Amenities provided by Greater London Stadium (Successors) Ltd included two grandstands (one on the home straight that included a club and another on the back straight), a snack bar on the fourth bend, a stand on the first bend and a tote indicator between the third and fourth bends.

==History==
A greyhound called Safe Rock won the prestigious Pall Mall Stakes for new Rochester trainer Fred Wilson in 1936. Racing still took place during the war years in the summer daylight hours and in 1943 Ballyhennessy Seal won the 18th Rochester Stakes, his first race in England. In the same year Margaret Hyland became one of the few female trainers to hold a trainers licence and joined the Rochester training ranks.

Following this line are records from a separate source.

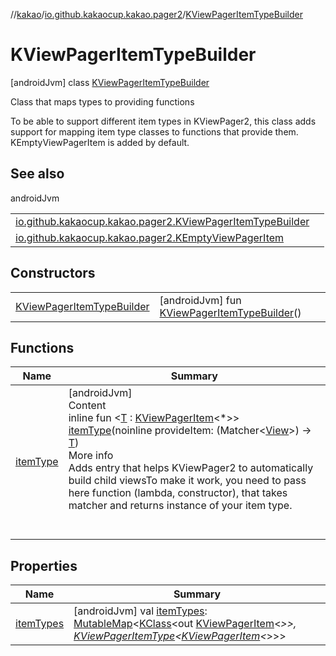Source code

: //[kakao](../../../index.md)/[io.github.kakaocup.kakao.pager2](../index.md)/[KViewPagerItemTypeBuilder](index.md)



# KViewPagerItemTypeBuilder  
 [androidJvm] class [KViewPagerItemTypeBuilder](index.md)

Class that maps types to providing functions



To be able to support different item types in KViewPager2, this class adds support for mapping item type classes to functions that provide them. KEmptyViewPagerItem is added by default.

   


## See also  
  
androidJvm  
  
| | |
|---|---|
| <a name="io.github.kakaocup.kakao.pager2/KViewPagerItemTypeBuilder///PointingToDeclaration/"></a>[io.github.kakaocup.kakao.pager2.KViewPagerItemTypeBuilder](item-type.md)| <a name="io.github.kakaocup.kakao.pager2/KViewPagerItemTypeBuilder///PointingToDeclaration/"></a>|
| <a name="io.github.kakaocup.kakao.pager2/KViewPagerItemTypeBuilder///PointingToDeclaration/"></a>[io.github.kakaocup.kakao.pager2.KEmptyViewPagerItem](../-k-empty-view-pager-item/index.md)| <a name="io.github.kakaocup.kakao.pager2/KViewPagerItemTypeBuilder///PointingToDeclaration/"></a>|
  


## Constructors  
  
| | |
|---|---|
| <a name="io.github.kakaocup.kakao.pager2/KViewPagerItemTypeBuilder/KViewPagerItemTypeBuilder/#/PointingToDeclaration/"></a>[KViewPagerItemTypeBuilder](-k-view-pager-item-type-builder.md)| <a name="io.github.kakaocup.kakao.pager2/KViewPagerItemTypeBuilder/KViewPagerItemTypeBuilder/#/PointingToDeclaration/"></a> [androidJvm] fun [KViewPagerItemTypeBuilder](-k-view-pager-item-type-builder.md)()   <br>|


## Functions  
  
|  Name |  Summary | 
|---|---|
| <a name="io.github.kakaocup.kakao.pager2/KViewPagerItemTypeBuilder/itemType/#kotlin.Function1[org.hamcrest.Matcher[android.view.View],TypeParam(bounds=[io.github.kakaocup.kakao.pager2.KViewPagerItem[*]])]/PointingToDeclaration/"></a>[itemType](item-type.md)| <a name="io.github.kakaocup.kakao.pager2/KViewPagerItemTypeBuilder/itemType/#kotlin.Function1[org.hamcrest.Matcher[android.view.View],TypeParam(bounds=[io.github.kakaocup.kakao.pager2.KViewPagerItem[*]])]/PointingToDeclaration/"></a>[androidJvm]  <br>Content  <br>inline fun <[T](item-type.md) : [KViewPagerItem](../-k-view-pager-item/index.md)<*>> [itemType](item-type.md)(noinline provideItem: (Matcher<[View](https://developer.android.com/reference/kotlin/android/view/View.html)>) -> [T](item-type.md))  <br>More info  <br>Adds entry that helps KViewPager2 to automatically build child viewsTo make it work, you need to pass here function (lambda, constructor), that takes matcher and returns instance of your item type.  <br><br><br>|


## Properties  
  
|  Name |  Summary | 
|---|---|
| <a name="io.github.kakaocup.kakao.pager2/KViewPagerItemTypeBuilder/itemTypes/#/PointingToDeclaration/"></a>[itemTypes](item-types.md)| <a name="io.github.kakaocup.kakao.pager2/KViewPagerItemTypeBuilder/itemTypes/#/PointingToDeclaration/"></a> [androidJvm] val [itemTypes](item-types.md): [MutableMap](https://kotlinlang.org/api/latest/jvm/stdlib/kotlin.collections/-mutable-map/index.html)<[KClass](https://kotlinlang.org/api/latest/jvm/stdlib/kotlin.reflect/-k-class/index.html)<out [KViewPagerItem](../-k-view-pager-item/index.md)<*>>, [KViewPagerItemType](../-k-view-pager-item-type/index.md)<[KViewPagerItem](../-k-view-pager-item/index.md)<*>>>   <br>|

The stadium was one of the smaller tracks especially for one so close to London but business was profitable and the totalisator turnover peaked in 1946 at £1,282,828.

In 1960 a kennel block at the stadium suffered a terrible fire, which resulted in the death of 24 greyhounds trained by Reg Morley. Morley and his head lad Mr Morton attempted to rescue them and both suffered injuries. Morley was brought out unconscious.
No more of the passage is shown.